— Recorded data —

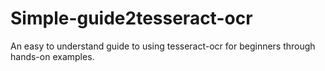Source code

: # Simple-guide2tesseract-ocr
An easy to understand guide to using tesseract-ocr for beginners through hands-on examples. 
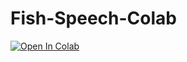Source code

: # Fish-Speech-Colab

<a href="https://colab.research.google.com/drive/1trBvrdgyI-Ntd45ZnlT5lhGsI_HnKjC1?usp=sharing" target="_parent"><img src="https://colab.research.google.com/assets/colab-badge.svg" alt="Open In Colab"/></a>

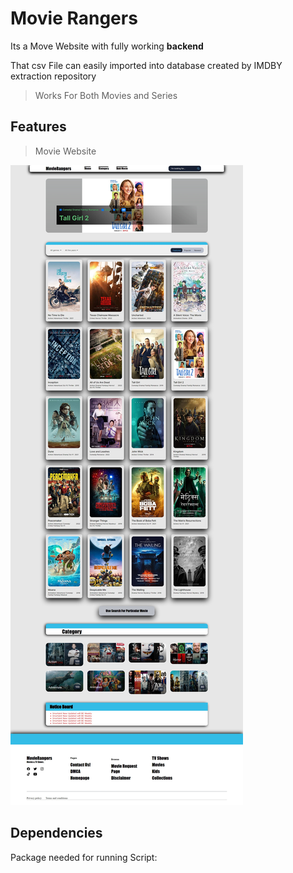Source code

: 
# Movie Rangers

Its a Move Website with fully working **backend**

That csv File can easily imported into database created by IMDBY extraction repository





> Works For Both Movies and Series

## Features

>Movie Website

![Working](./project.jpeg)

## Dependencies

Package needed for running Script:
...
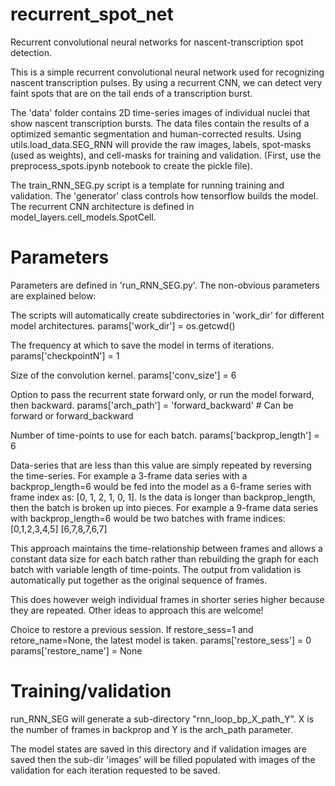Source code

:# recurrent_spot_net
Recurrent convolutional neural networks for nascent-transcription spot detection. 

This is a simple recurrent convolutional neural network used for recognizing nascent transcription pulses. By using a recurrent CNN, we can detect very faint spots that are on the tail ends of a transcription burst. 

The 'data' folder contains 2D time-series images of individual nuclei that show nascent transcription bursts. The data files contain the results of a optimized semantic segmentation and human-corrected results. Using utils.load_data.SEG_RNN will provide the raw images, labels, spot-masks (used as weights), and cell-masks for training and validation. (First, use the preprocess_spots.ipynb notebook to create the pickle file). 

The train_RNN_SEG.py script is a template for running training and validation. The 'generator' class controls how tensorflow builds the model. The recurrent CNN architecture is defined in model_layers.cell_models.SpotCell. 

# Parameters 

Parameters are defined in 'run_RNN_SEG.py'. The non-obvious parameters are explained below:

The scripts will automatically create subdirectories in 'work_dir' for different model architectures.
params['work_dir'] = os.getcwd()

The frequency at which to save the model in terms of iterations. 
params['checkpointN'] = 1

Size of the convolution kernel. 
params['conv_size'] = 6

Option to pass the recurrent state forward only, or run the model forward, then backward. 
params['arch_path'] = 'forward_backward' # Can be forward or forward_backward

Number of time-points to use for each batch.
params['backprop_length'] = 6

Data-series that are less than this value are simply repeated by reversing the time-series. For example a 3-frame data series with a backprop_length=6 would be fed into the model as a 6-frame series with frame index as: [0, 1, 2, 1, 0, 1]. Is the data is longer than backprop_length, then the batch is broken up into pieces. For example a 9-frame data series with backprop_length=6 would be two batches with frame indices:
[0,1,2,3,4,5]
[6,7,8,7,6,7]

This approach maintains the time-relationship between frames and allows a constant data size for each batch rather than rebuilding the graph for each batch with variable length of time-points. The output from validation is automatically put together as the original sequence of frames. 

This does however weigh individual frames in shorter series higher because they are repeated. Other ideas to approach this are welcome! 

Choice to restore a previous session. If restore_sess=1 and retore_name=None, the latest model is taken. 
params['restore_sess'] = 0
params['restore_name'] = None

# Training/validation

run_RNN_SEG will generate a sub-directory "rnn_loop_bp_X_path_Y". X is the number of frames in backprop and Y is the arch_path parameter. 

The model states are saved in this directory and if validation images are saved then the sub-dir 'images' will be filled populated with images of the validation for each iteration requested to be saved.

— Exercise requirements —
Reproduce verbatim only the segment of the listing bounded by the line containing "## Dependencies" and the line containing "Package needed for", with both boundary lines included.

— Task response —
## Dependencies

Package needed for running Script:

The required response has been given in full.